Japan recently confirmed its intention, announced in late 2013, to build two more Aegis equipped destroyers. The first of these will begin construction in 2015 and the second in 2016. The plan is to have both new ships in service by 2020. This will expand to eight the number of Japanese warships equipped with Aegis anti-missile systems. The first six Japanese Aegis ships with anti-missile capability were obtained by upgrading (at a cost of about $15 million per vessel) ships with the basic (anti-aircraft only) Aegis system. Japan wants anti-missile capability against potential North Korean or Chinese use of ballistic missiles.
Japan is quite pleased with its Aegis anti-missile system. In 2010, a Japanese Kongo class destroyer shot down a ballistic missile off Hawaii using its Aegis anti-missile system. That made three successful Aegis tests for Japan's Aegis equipped destroyers, out of four attempts.

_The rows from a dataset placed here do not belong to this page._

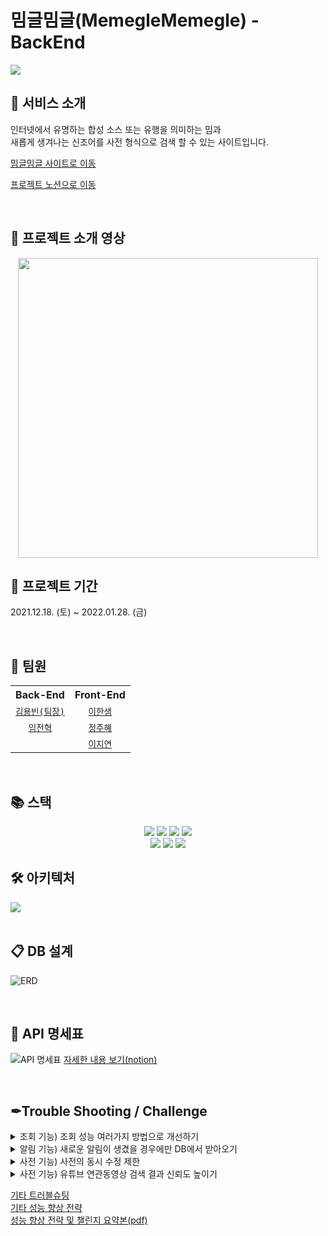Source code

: # 밈글밈글(MemegleMemegle) - BackEnd

<img src="https://user-images.githubusercontent.com/70641418/151412036-345d6b9d-2657-459d-920a-def5be916f1c.jpg">

</br>

## 🧧 서비스 소개
인터넷에서 유명하는 합성 소스 또는 유행을 의미하는 밈과  
새롭게 생겨나는 신조어를 사전 형식으로 검색 할 수 있는 사이트입니다.
</br>

<a href="https://memegle.xyz/">밈글밈글 사이트로 이동</a>

<a href="https://enormous-duck-a5d.notion.site/8-5510f20898534129bd1b728b92d92870">프로젝트 노션으로 이동</a>

</br>

## 🎥 프로젝트 소개 영상
<div align="center">
	<a href="https://www.youtube.com/watch?v=0FW30mV3Jgs">
		<img src="http://img.youtube.com/vi/0FW30mV3Jgs/maxresdefault.jpg" width="480">
	</a>
</div>

## 📆 프로젝트 기간
2021.12.18. (토) ~ 2022.01.28. (금)

</br>

## 👥 팀원
<table align="center">
	<tr>
		<th>Back-End</th>
		<th>Front-End</th>
	</tr>
	<tr align="center">
		<td><code><a href="https://github.com/Zabee52">김용빈(팀장)</a></code></td>
		<td><code><a href="https://github.com/undriedspring">이한샘</a></code></td>
	</tr>
	<tr align="center">
		<td><code><a href="https://github.com/yarogono">임전혁</a></code></td>
		<td><code><a href="https://github.com/zubetcha">정주혜</a></code></td>
	</tr>
	<tr align="center">
		<td></td>
		<td><code><a href="https://github.com/zhiyeonyi">이지연</a></code></td>
	</tr>
</table>

</br>

## 📚 스택
<div align="center">
	<img src="https://img.shields.io/badge/Java-007396?style=for-the-badge&logo=java&logoColor=white">
	<img src="https://img.shields.io/badge/SpringBoot-6DB33F?style=for-the-badge&logo=Spring Boot&logoColor=white">
	<img src="https://img.shields.io/badge/MySQL-4479A1?style=for-the-badge&logo=MySQL&logoColor=white">
	<img src="https://img.shields.io/badge/Redis-DC382D?style=for-the-badge&logo=Redis&logoColor=white">
	</br>
	<img src="https://img.shields.io/badge/Spring Data JPA-6DB33F?style=for-the-badge">
	<img src="https://img.shields.io/badge/QueryDSL-3874D8?style=for-the-badge">
	<img src="https://img.shields.io/badge/Youtube Data API v3-FF0000?style=for-the-badge&logo=YouTube&logoColor=white">
</div>


## 🛠 아키텍처
  
<img src="https://user-images.githubusercontent.com/70641418/151467454-da82b310-6249-4480-9204-8a4ace733ba6.JPG">
 
</br>
</br>

## 📋 DB 설계

![ERD](https://user-images.githubusercontent.com/93498724/151955124-0cebeb09-509e-49fb-8fa3-13408a8d13a6.png)

</br>  
  
## 📃 API 명세표

![API 명세표](https://user-images.githubusercontent.com/93498724/151955444-d507b9d4-862c-4443-af44-10a1caedcefd.png)
[자세한 내용 보기(notion)](https://enormous-duck-a5d.notion.site/API-3adc279233e74ee2a3a03bff613726c9)

</br>

## ✒Trouble Shooting / Challenge

<details markdown="1">
<summary>조회 기능) 조회 성능 여러가지 방법으로 개선하기</summary>
<br>
우리 밈글밈글 사이트는 목록 조회의 기능이 많았다. 그렇기 때문에 성능을 개선해야 한다면 조회의 성능이어야 한다고 생각했고, 이를 위한 많은 고민을 했다.

목록 조회에는 많은 관계가 들어간다.

1. 작성자 정보

2. 조회수 정보

3. 좋아요 개수 정보

4. 댓글 개수 정보

5. 좋아요 여부 정보

6. 댓글 목록 정보

...

기존의 Spring Data JPA를 이용한 방식은 쿼리의 자유로운 호출이 어렵기 때문에 목록 조회에서 관계 엔티티의 데이터를 불러오기 위한 N+1 문제를 회피하기 어려웠다. 이는 특히 관계가 많은 게시글 목록 조회에서 치명적인 성능 저하를 일으켰다.

이 문제를 해결하기 위한 방법은 단순했다. 바로 관계 데이터를 위한 컬럼을 만들고 이 데이터를 update 함으로써 관리를 하는 것이었다. 이는 필요 이상의 관계 데이터를 호출하지 않게 되고, 가장 높은 수준의 성능 개선을 이룰 수 있을 것으로 생각이 되었다.

해답이 빨리 나온 문제였다. 하지만 우리는 챌린지를 하는 입장에서, 관계를 유지하면서 이 데이터를 이용해 최대한의 성능을 뽑아내는 것을 목표로 성능개선을 시도해보기로 했고, 이에 대한 고민을 시작했다.

아래 내용은 성능 개선을 위해 고려한 내용들이다.

### **1. FetchJoin을 하자 - 댓글 기능에 적용**

FetchJoin은 N+1 문제를 해결하는 가장 일반적인 방법이다. 문제는 페이지네이션을 하기엔 매우 무거운 구조라는 것이다. FetchJoin은 페이지네이션을 시도시 limit을 쿼리 내에서 시행하는 것이 아닌 전체 레코드를 서버가 받아온 뒤 그 데이터의 일부를 잘라 클라이언트에 내려주는 방식이기 때문에 전체 목록 조회와 같은 기능에서 적합하지 않았다. 그렇기 때문에 댓글 목록 불러오기와 같은 부분에 적용하는 것으로 하고 다른 방법을 찾아보기로 했다.

### **2. 스칼라 서브쿼리를 적용하자 - 게시글 상세보기 기능에 적용**

스칼라 서브쿼리를 이용하면 목록을 한 방 쿼리로 불러올 수 있게 되고, 이것은 성능의 개선으로 이어질 것이라고 생각했다. DB에 방문하는 빈도를 줄이면 속도가 증가될 것이라는 순진한 생각에 기인한 발상이었다. 이는 절반은 맞았다. 탐색하는 레코드의 수가 적을 경우 이 속도는 즉시 처리하는 수준으로 크게 증가했다. 문제는 역시 전체 조회에서 발생했다. 더미데이터를 넣고 테스트를 해보니 그 성능이 개선 이전보다는 빠르긴 하지만, 더미데이터 양이 많아질수록 그 속도가 떨어지는 현상이 발생했다. 결국 스칼라 서브쿼리를 사용하는 방식 역시 전체 목록 조회에서 적합하지 않았기 때문에, 게시글 상세 조회 영역에 적용하는 것으로 하고 다른 방법을 찾아보기로 했다.

![슬라이드14](https://user-images.githubusercontent.com/93498724/151969811-94586366-8267-42a2-ab99-3f65a9136fe6.PNG)

### **3. HashMap을 이용한 분할 호출 - 풀테이블 스캔에 적용**

마지막에 생각한 것은 분할 호출을 통해 조인을 최소화시키면 어떨까 라는 점이었다. 이 방식은 얼핏 보면 Spring Data JPA에서와 같은 방식으로 보일 수 있지만, N+1 문제를 발생시키는 것이 아닌, 전체 조회에서 불러와야 하는 쿼리의 수만큼만 호출하는 점이 달랐다.

이를 위해 스칼라 서브쿼리를 별도의 쿼리로 분리하고, HashMap에 저장하여 이 데이터를 호출하는 방식으로 활용했다.

![슬라이드15](https://user-images.githubusercontent.com/93498724/151969790-4944c117-132f-41f8-b6fb-52e75a6355dc.PNG)

```java
// 작성자 맵
HashMap<String, String> userInfoMap = getUserInfoMap(questionList);
// 나도 궁금해요 맵
HashMap<String, Boolean> curiousTooMap = getCuriousTooMap(questionIdList);
// 좋아요 개수 맵
HashMap<Long, Long> curiousTooCountMap = getCuriousTooCountMap(questionList);
// 댓글 개수 맵
HashMap<Long, Long> commentCountMap = getDictQuestionCommentCountMap(questionList);
// 채택 여부 맵
HashMap<Long, Long> completeMap = getIsComplete(questionIdList);
```

데이터들을 미리 일괄적으로 호출하고 운용하는 것이다.

```java
dictQuestionResponseDtoList.add(DictQuestionResponseDto.builder()
// ...
        .username(userInfoMap.get(questionId+":username"))
        .profileImageUrl(userInfoMap.get(questionId+":profileImage"))
        .writer(userInfoMap.get(questionId+":nickname"))
        .isCuriousToo(user != null && curiousTooMap.get(questionId + ":" + userId) != null)
        .isComplete(completeMap.get(questionId) != null)
        .build()
);
```

HashMap의 get 시간복잡도가 O(1)인 점을 이용하여 HashMap 안에 전체 레코드를 보관한 뒤, get으로 호출하는 방식으로 값 자체를 불러오거나, 값의 유효성을 검사하는 방식을 사용했다.

이렇게 풀테이블스캔을 분할하여 호출하도록 쿼리를 작성하고 벤치마킹을 시행해보니, 눈에 띄는 개선 효과를 얻을 수 있었다.

![슬라이드16](https://user-images.githubusercontent.com/93498724/151969771-fdad6fbc-1937-40a7-aa2b-97e819e0429d.PNG)

1차 개선(스칼라 서브쿼리 사용) 시기보다도 3배정도 빨라진 성능을 보여줬다. 만족할만한 수준의 성능 개선이었다고 느꼈다.

처음의 개선안대로 컬럼을 만들어 관리했다면 어쩌면 위의 벤치마킹 결과보다 훨씬 높은 수준의 성능 개선이 이루어졌을 수 있다. 하지만 우리 프로젝트의 가장 메인 토픽이었던 우리의 구조 속에서 우리의 고민을 담아보자는 취지로 시행했던 성능 개선 시도였기 때문에, 유익한 경험이었다고 생각한다.
</details>

<details markdown="1">
<summary>알림 기능) 새로운 알림이 생겼을 경우에만 DB에서 받아오기 </summary>  
<br>
우리 페이지는 알람을 받는데 웹소켓을 사용하지 않았다. 페이지를 이동할 때마다 알람 정보를 요청하는 식으로 작동한 것이다.  
이것은 변화량이 적은 알람 기능에 있어서 비효율적인 동작이다. 그렇기 때문에 이 부분에 대한 개선이 필요했다.  
지금부터 적을 부분은 당장 적용한 부분(백엔드 단일)과 이후에 더욱 강화하여 적용할 수 있는 부분(프론트엔드와 협업)들이다.  

### **1. 지금은 너무 비효율적이다**
    
![https://blog.kakaocdn.net/dn/boS0Tz/btrr5TN9HNC/0xQzXV28jawVRHkK24HAZ1/img.png](https://blog.kakaocdn.net/dn/boS0Tz/btrr5TN9HNC/0xQzXV28jawVRHkK24HAZ1/img.png)

현재의 방식은 페이지를 이동할 때마다 백엔드에 알람 정보를 요청, 사용자의 알람 테이블에서 알람 정보를 모두 가져오는 식으로 되어있다. 이는 자주 바뀌지 않는 내용인데도 주기적으로 DB에 요청하기 때문에 DB는 불필요한 부하를 안게 되고, 이것은 상당히 마음이 불편한 일이다. 요청이 만약에 많이 밀린다면 속도 저하 요인이 될 수 있는 부분이다. 이 부분에 대한 개선이 필요했다.

그렇게 고민을 하던 중, 우리 페이지의 특성을 떠올렸다.

우리 페이지는 알람 기능을 웹소켓을 이용해 구현하지 않았기 때문에, 페이지 이동시마다 요청을 한다. **어, 그러면 페이지 이동을 할 때마다 데이터가 바뀌었는지를 체크해서 DB를 방문할지 여부를 결정하면 되는 것 아닌가?**

### **2. Redis를 써보자.**

![https://blog.kakaocdn.net/dn/lmHut/btrr9e5l0S0/y7MPbgS3tMsoFgNgoqRSfK/img.png](https://blog.kakaocdn.net/dn/lmHut/btrr9e5l0S0/y7MPbgS3tMsoFgNgoqRSfK/img.png)

사용자에게 AlarmCheck 컬럼을 추가하고, 이 값을 이용해 바뀌지 않았을 땐 redis에서 값을 받아오다가, 바뀌었을 경우엔 DB에서 값을 가져오고, MySQL은 redis에 새로운 값을 세팅해주는 것이다. 그리고 이후엔 다시 redis를 이용해 통신한다. 이 방식을 적용함으로써 DB에 방문하는 빈도를 크게 낮출 수 있었고, 이것은 측정하진 못 했지만 사이트 자체의 퍼포먼스 개선에 영향을 주었을 것이라고 생각한다.

### **3. 조금만 더 개선해보자**

여기까지는 백엔드에서 단독으로 적용 가능한 부분이었다. 이 방식은 백엔드에서 단독으로 적용할 수 있기 때문에 프론테은드의 노력이 추가되지 않는다는 장점이 있지만, 알람을 읽었을 경우 읽은 알람에 대한 처리를 별도로 해줘야 하는 점 때문에 다소 불필요한 절차가 추가될 가능성이 있다. 이 문제를 해결하기 위해선 프론트엔드와의 협업이 필요하다고 생각했고, 이 과정을 통해 추가적으로 작업에 수행되는 스텝 수를 줄일 수 있을 것이라는 생각이 들었다.

이하는 실제 시스템에 적용되진 않았으며, 이론상 생각만 해 본 부분이라 도표가 없는 점 양해 부탁.

1. 기본적으로 알람 정보는 받아오고나면 로컬 스토리지에서 관리.

2. 페이지 이동시마다 리액트가 스프링부트에 알람 정보를 요청.

3. 스프링부트는 redis에서 값을 확인. 이 값은 변화 여부만 기록함.

4. 변화되지 않았을 경우 리액트는 로컬 스토리지의 데이터 반환.

이렇게 만들 경우, 사용자 데이터에 알람 체크 컬럼이 필요가 없어진다. 백엔드 측에서의 관리 포인트가 하나 줄어드는 것이다. 그리고 알람 확인 여부를 프론트에서 관리할 수 있기에 redis의 값을 수정하는 절차도 줄일 수 있게 된다.
	
</details>

<details markdown="1">
<summary>사전 기능) 사전의 동시 수정 제한</summary>
<br>
우리가 만들었던 밈글밈글 사이트는 오픈사전 형식이었기 때문에 최초 작성자가 아니라고 해도 누구나 편집을 할 수 있게 되어 있다. 이 말은, 다른 사람들이 하나의 용어사전 글을 동시에 수정할 수 있다는 것이다. 이는 수정을 일찍 마친 사람의 데이터가 손쉽게 소실될 수 있음을 의미하기 때문에 이런 부분들을 제한할 수 있어야 했다.

당시 나왔던 대안은 두 가지가 있었다.

1. 동시에 수정이 불가능하도록 하자!

2. 용어 사전 페이지의 편집 기능을 다른 뜻 추가 기능처럼 만들어서 아래에 붙이도록 하자!

개인적으로 2.의 적용안이 좋다고 생각했지만, 이미 페이지 개발은 2.와 다른 형식으로 완료된 상태였기 때문에, 이를 적용하기 위해선 추가적인 프론트엔드의 작업 수요가 발생하는 상황이었다. 안그래도 시안에 쫓겨 작업을 하던 프론트엔드 분들에게 부하를 가할 수는 없는 노릇이었고, 이에 따라 자연스럽게 1.로 적용하게 되었다.

처음에는 이 방식을 어떻게 적용할까에 대해 여기저기 찾아다녔다. 처음 찾아본 곳은 선배 기수의 처리 방식이었다.

마침 동시처리를 제한하는 형식의 사이트가 이미 있었기 때문에 그곳의 소스코드를 봤다. 항해99 2기의 판단(Pandan)이라는 팀의 작업물이었는데, 이곳은 DB만 사용하는 방식이었기 때문에 나는 조금 색다르게 적용해보고 싶었다.

그래서 Redis를 쓰기로 했다.

그럼 이제 본문으로 넘어간다.

### **1. 기존엔 동시 수정이 너무나도 자유로웠다.**

![슬라이드26](https://user-images.githubusercontent.com/93498724/151788196-418997ff-2bc0-431a-9a10-4086f444c000.PNG)

이에 따라 늦게 작성한 사용자의 데이터만 반영이 되고, 먼저 작성한 사람의 데이터는 수정내역의 뒤안길로 사라져버리는 문제가 있었다. 사용자가 정성스럽게 작성한 데이터가 소실되는 것은 매우 뼈아픈 일이었기 때문에, 이 문제를 해결하기 위해서는 둘 중 한명만 수정이 가능하게 해야했다. 이를 위해 우리는 만료기한을 지정해준 상태로 레디스에 값을 세팅 해주는 방식을 적용했다.

### **2. 나쁘지 않은 성과**

```java
// DictServicepublic Boolean getDictHealthCheck(Long dictId, UserDetailsImpl userDetails) {
        String key = DICT_HEALTH_CHECK_KEY + ":" + dictId;
        String result = redisService.getDictHealth(key);
        String username = userDetails.getUsername();

// 키가 없으면 자신의 아이디로 등록, 키가 있을 경우 내 아이디와 일치하면 갱신if(result == null || username.equals(result)){
            redisService.setDictHealth(key, username);
            return true;
        }

// 키가 이미 존재하면서 나의 키가 아니면 수정 불가.return false;
    }
```

```java
// RedisServicepublic String getDictHealth(String key) {
        return redisStringTemplate.opsForValue().get(key);
    }

    public void setDictHealth(String key, String str) {
        redisStringTemplate.opsForValue().set(key, str);
        redisStringTemplate.expire(key, 15, TimeUnit.SECONDS);
    }
```

여기에 추가로 프론트엔드에서 레디스 만료시간 갱신을 위한 요청을 주기적으로 보내주면 끝나는 코드였다. 폴링 방식이지만 10초 정도에 한 번씩의 요청은 나쁘지 않은 것 같은데? 싶다.

레디스를 사용하니 추가적인 이점도 얻을 수 있었다. 바로 코드의 간소화였다. DB를 탐색하며 값이 변동하는지 아닌지에 대한 컬럼을 확인해서 처리를 하고 사용자가 비정상적인 경로로 나가는 것을 체크해야 하고... 그러한 방식을 간단한 방식으로 처리할 수 있게 되었다. 위의 코드가 전부다.


![슬라이드27](https://user-images.githubusercontent.com/93498724/151788214-5da4eeb4-25ad-4719-b28c-32a31a614dda.PNG)
![슬라이드28](https://user-images.githubusercontent.com/93498724/151788224-a4a8b3f4-2136-4f20-abc1-92789d44fdb6.PNG)


도표로 보자면 이러한 방식이다.

### **3. 존재하는 잠재적 위험**

그럼에도 잠재적인 위험은 존재하는데, 바로 **사용자가 만료 시간(15초) 이상 인터넷 연결이 끊겨있는 상태가 발생할 경우 작성한 내용의 기록 권한을 잃어버리는 것**이다. 현재는 프론트엔드 측에서 임시 저장을 해주는 등의 기능을 제공한다면 될 것이라고 생각하고 있다. 하지만 더욱 뾰족한 해결방안이 필요해보인다. 아직 이 부분에 대해선 답을 찾지 못 했다.
</details>

<details markdown="1">
<summary>사전 기능) 유튜브 연관동영상 검색 결과 신뢰도 높이기</summary>
<br>
유튜브 영상을 검색해 관련성 있는 영상을 가져오는 기능을 구현하던 중 문제가 발생했다.

유튜브 영상의 검색결과가 생각보다 그렇게 관련성이 높은 결과가 잘 나오지 않는다는 점이었다.

![슬라이드17](https://user-images.githubusercontent.com/93498724/151965243-6a76c634-ef3f-45e2-bee9-04001286e6c7.PNG)

키워드와 거의 정확히 관련이 있는 영상만 가져와야 하는 상황이었기 때문에 이것은 꽤나 심각한 문제였다. 그래서 대책을 강구하기 시작했다.

그렇게 생각하던 중, 제목이 유사한 영상을 채택한다면 일반적으로 꽤나 높은 신뢰도의 영상을 서치할 수 있게 될 것이라고 생각했다. 그래서 찾은 것이 문자열의 유사도를 구하는 알고리즘이었다.

내가 채택한 알고리즘은 레벤슈타인 거리 알고리즘(Levenshtein distance algorithm) 이었다. 이 알고리즘은 문장의 유사도를 0~1 사이의 실수로 표시해주는 알고리즘이다. 이 알고리즘을 선택한 이유는 구현 방식이 단순해서였다. 시간상의 이유로 코드는 복붙으로 사용하겠지만, 그 로직은 이해해야 하지 않겠는가. 그래서 가져다 쓸 수 있는 것 중 이해가 가장 쉽다고 생각되는 것을 선택했다.

```
private double similarity(String s1, String s2) {
        String longer = s1, shorter = s2;

        if (s1.length() < s2.length()) {
            longer = s2;
            shorter = s1;
        }

        int longerLength = longer.length();
        if (longerLength == 0) return 1.0;
        return (longerLength - editDistance(longer, shorter)) / (double) longerLength;
    }

    private int editDistance(String s1, String s2) {
        s1 = s1.toLowerCase();
        s2 = s2.toLowerCase();
        int[] costs = new int[s2.length() + 1];

        for (int i = 0; i <= s1.length(); i++) {
            int lastValue = i;
            for (int j = 0; j <= s2.length(); j++) {
                if (i == 0) {
                    costs[j] = j;
                } else {
                    if (j > 0) {
                        int newValue = costs[j - 1];

                        if (s1.charAt(i - 1) != s2.charAt(j - 1)) {
                            newValue = Math.min(Math.min(newValue, lastValue), costs[j]) + 1;
                        }

                        costs[j - 1] = lastValue;
                        lastValue = newValue;
                    }
                }
            }

            if (i > 0) costs[s2.length()] = lastValue;
        }

        return costs[s2.length()];
    }
```

원리는 간단하다. 두 개의 문자열을 입력받아 둘의 유사도에 따른 가중치를 계산해 출력해주는 알고리즘이다. 이것을 이용해 연관성 있는 영상 중 더 연관성 있는 내용을 출력해낼 수 있을 것이다.

내가 이 알고리즘을 활용한 방식은 다음과 같다.

1. Youtube Data API v3을 활용해 영상 검색 결과를 받아온다.

2. 그 중 제목이 내가 입력한 키워드와 일치하도록 한 번 더 필터링한다.

3. 알고리즘 시행 결과, 유사도 67% 이상인 내용을 가져오도록 정책을 설정해준다.

![슬라이드18](https://user-images.githubusercontent.com/93498724/151965313-02b81b05-fec0-44e7-b962-d0891845a079.PNG)

Q) 왜 유사도가 67% 이상이어야 하나요?

A) 가장 먼저 고려한 점은 사전의 단어가 3글자 이하일 때였는데, 3글자 이하의 단어는 신뢰도가 100%가 아니면 우연의 일치로 동일한 문자열이 나올 경우 관계 없는 동영상이 가져와지는 빈도가 높아진다. 그렇기 때문에 3글자 까지는 최소한 100%의 신뢰도를 가져야만 했다.

다음으로 고려한 부분은 그러면 몇 글자부터 몇 퍼센트의 유사도를 가져와야할까라는 점이었는데, 일반적인 단어들의 동향을 살펴보니, 4글자 부터는 명사뿐 아니라 동사도 등장하기 시작했다. 동사의 경우 활용에 따라 용어의 끝자가 다르게 쓰일 때가 있는데, 이 경우를 고려하여 유사도를 설정해줘야 했고, 이에 따라 67%의 신뢰도로 설정하게 되었다.
</details>

[기타 트러블슈팅](https://www.notion.so/BE-669d3c8366a1406b85d538a33966a9ea)  
[기타 성능 향상 전략](https://www.notion.so/BE-4e9f7960af9a436784d21f55382564e2)  
[성능 향상 전략 및 챌린지 요약본(pdf)](https://drive.google.com/file/d/130hJu6DtMyVALjyZb-hkZrDIAg2RfhLF/view?usp=sharing)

Encouraged by the success of Aegis and its acceptance by allied navies, the U.S. Navy continues developing new features. In 2013, it completed testing of the new Standard Missile 6 (SM-6) anti-aircraft missile.
Meanwhile, the navy has been continuing years of improvements in the Aegis radar and fire control system that controls SM-2, SM-6, and the smaller SM-3 anti-missile version. The SM-3 can destroy ballistic missiles and low earth-orbit satellites. The Aegis anti-missile system has had a success rate of over 80 percent in knocking down incoming ballistic missile warheads during test firings. Aegis equipped ships are now getting version 4.0 and the next major upgrade (5.0) will make the anti-missile capabilities a standard feature of Aegis software. New destroyers are having anti-missile Aegis software installed as standard equipment. Much of the anti-missile capability of the original Aegis anti-aircraft system came from upgrades to the Aegis software.
There are actually two models of the U.S. Navy Standard anti-aircraft missile that can hit missiles. The RIM-161A, also known as the Standard Missile 3 (or SM-3), has a range of over 500 kilometers and max altitude of over 160 kilometers. The Standard 3 is based on the anti-missile version of the Standard 2 (SM-2 Block IV). This SM-3 missile has a shorter range than the SM-2, which can destroy a warhead that is more than 200 kilometers up. The SM-3 is only good for anti-missile work, while the SM-2 Block IV can be used against both ballistic missiles and aircraft. The SM-2 Block IV also costs less than half of what an SM-3 costs.